[[ Records provided open ]]

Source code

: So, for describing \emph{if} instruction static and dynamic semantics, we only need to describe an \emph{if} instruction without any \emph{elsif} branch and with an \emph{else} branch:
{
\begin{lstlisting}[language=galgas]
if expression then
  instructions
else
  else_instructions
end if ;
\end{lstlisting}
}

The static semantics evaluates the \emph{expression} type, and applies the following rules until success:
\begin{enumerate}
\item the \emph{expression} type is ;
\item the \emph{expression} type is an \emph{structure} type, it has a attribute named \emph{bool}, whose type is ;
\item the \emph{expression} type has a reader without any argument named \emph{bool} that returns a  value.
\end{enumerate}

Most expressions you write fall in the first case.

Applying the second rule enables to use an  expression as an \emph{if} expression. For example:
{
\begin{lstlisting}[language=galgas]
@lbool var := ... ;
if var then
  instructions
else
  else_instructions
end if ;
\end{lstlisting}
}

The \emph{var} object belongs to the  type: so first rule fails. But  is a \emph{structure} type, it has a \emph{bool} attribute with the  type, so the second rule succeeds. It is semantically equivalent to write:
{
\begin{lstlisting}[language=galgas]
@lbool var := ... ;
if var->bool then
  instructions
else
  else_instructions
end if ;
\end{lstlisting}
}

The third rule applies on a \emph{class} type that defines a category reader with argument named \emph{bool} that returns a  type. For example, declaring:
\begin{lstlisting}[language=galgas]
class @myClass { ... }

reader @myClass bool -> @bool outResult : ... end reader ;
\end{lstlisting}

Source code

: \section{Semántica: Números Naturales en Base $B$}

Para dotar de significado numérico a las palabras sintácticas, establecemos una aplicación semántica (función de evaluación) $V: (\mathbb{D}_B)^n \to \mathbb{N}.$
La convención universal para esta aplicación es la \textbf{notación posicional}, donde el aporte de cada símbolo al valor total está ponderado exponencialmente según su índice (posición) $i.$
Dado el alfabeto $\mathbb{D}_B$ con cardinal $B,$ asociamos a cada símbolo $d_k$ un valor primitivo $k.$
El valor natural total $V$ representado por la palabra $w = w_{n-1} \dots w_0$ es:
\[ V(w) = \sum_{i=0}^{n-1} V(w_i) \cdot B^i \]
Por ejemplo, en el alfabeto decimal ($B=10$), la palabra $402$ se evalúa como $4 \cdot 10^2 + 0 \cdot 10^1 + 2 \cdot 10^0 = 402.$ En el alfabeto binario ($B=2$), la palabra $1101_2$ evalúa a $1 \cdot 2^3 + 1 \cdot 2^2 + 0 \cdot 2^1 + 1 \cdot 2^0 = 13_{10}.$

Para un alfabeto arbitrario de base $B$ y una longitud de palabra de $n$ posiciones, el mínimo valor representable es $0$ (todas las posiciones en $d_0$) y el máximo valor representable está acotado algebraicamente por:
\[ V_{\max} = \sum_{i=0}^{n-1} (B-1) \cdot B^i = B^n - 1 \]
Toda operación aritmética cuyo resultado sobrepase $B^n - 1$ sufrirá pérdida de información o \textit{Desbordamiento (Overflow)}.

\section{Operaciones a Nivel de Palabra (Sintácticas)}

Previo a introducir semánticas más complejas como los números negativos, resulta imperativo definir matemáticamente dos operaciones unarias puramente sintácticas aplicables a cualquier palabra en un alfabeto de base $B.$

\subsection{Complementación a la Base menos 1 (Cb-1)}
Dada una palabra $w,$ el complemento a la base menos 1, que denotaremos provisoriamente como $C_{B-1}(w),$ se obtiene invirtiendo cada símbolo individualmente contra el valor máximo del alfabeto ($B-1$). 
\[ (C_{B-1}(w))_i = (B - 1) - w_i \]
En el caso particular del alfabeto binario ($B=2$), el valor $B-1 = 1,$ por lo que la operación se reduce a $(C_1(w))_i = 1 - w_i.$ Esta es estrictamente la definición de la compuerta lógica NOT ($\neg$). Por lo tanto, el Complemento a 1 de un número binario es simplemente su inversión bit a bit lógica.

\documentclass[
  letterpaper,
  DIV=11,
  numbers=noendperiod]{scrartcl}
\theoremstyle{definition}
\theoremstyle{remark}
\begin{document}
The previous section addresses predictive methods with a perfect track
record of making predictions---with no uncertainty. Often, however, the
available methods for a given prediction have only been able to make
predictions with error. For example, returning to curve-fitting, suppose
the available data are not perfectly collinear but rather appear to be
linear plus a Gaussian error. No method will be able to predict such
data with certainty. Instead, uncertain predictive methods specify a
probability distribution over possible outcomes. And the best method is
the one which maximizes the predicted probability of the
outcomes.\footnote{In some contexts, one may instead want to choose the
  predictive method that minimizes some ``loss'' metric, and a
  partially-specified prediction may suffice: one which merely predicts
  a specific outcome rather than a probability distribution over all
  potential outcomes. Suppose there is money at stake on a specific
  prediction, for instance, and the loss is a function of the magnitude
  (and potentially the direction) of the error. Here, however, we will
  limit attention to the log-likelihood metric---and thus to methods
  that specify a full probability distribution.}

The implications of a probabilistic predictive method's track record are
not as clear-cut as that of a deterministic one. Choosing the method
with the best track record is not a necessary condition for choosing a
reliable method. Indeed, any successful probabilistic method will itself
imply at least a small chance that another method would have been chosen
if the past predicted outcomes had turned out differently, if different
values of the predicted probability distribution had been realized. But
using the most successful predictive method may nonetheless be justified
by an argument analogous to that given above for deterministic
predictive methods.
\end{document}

[[ Records provided closed ]]

= What needs to be done =
Search the records for the string "predictive" and, wherever a line contains it, please copy that line.

= Problem solution =
The previous section addresses predictive methods with a perfect track
data with certainty. Instead, uncertain predictive methods specify a
  predictive method that minimizes some ``loss'' metric, and a
The implications of a probabilistic predictive method's track record are
using the most successful predictive method may nonetheless be justified
predictive methods.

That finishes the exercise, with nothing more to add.